■ Recorded information ■
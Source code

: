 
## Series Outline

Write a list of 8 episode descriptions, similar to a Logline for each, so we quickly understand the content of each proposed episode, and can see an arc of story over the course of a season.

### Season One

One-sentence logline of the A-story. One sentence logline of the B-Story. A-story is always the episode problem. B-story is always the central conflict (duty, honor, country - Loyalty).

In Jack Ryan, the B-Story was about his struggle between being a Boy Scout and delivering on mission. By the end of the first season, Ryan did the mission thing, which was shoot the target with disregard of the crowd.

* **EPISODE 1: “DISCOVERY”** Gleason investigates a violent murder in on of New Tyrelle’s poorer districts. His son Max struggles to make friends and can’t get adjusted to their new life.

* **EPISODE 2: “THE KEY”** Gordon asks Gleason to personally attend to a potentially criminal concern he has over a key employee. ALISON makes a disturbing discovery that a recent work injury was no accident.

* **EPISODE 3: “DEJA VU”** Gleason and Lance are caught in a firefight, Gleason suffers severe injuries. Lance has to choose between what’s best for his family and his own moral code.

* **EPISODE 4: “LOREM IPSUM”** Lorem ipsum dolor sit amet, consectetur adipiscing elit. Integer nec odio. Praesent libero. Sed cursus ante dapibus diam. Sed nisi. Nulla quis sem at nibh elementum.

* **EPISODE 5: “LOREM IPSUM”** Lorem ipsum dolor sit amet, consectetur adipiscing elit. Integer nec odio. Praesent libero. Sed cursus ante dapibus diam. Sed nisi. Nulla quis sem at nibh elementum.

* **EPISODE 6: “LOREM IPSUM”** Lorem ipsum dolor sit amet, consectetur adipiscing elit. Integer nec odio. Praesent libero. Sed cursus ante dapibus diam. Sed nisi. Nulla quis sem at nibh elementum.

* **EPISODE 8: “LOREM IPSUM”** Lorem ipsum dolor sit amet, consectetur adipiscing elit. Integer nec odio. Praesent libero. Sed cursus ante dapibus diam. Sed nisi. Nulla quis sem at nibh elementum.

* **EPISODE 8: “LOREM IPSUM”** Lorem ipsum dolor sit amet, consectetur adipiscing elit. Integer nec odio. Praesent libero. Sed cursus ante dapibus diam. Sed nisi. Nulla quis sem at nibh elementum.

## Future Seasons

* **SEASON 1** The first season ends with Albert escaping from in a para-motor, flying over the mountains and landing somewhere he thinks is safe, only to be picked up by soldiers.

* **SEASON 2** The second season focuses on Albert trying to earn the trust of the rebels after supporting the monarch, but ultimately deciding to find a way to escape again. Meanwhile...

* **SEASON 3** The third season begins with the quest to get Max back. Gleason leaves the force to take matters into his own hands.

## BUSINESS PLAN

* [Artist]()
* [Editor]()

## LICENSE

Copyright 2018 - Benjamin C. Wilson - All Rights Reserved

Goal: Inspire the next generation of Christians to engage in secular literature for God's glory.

■ Exercise requirements ■
The answer must consist of the lines from the one with "escape again. Meanwhile..." through the final line of the entries above, exactly as they are, and nothing else.

■ Result for this task ■
* **SEASON 2** The second season focuses on Albert trying to earn the trust of the rebels after supporting the monarch, but ultimately deciding to find a way to escape again. Meanwhile...

* **SEASON 3** The third season begins with the quest to get Max back. Gleason leaves the force to take matters into his own hands.

## BUSINESS PLAN

* [Artist]()
* [Editor]()

## LICENSE

Copyright 2018 - Benjamin C. Wilson - All Rights Reserved

Goal: Inspire the next generation of Christians to engage in secular literature for God's glory.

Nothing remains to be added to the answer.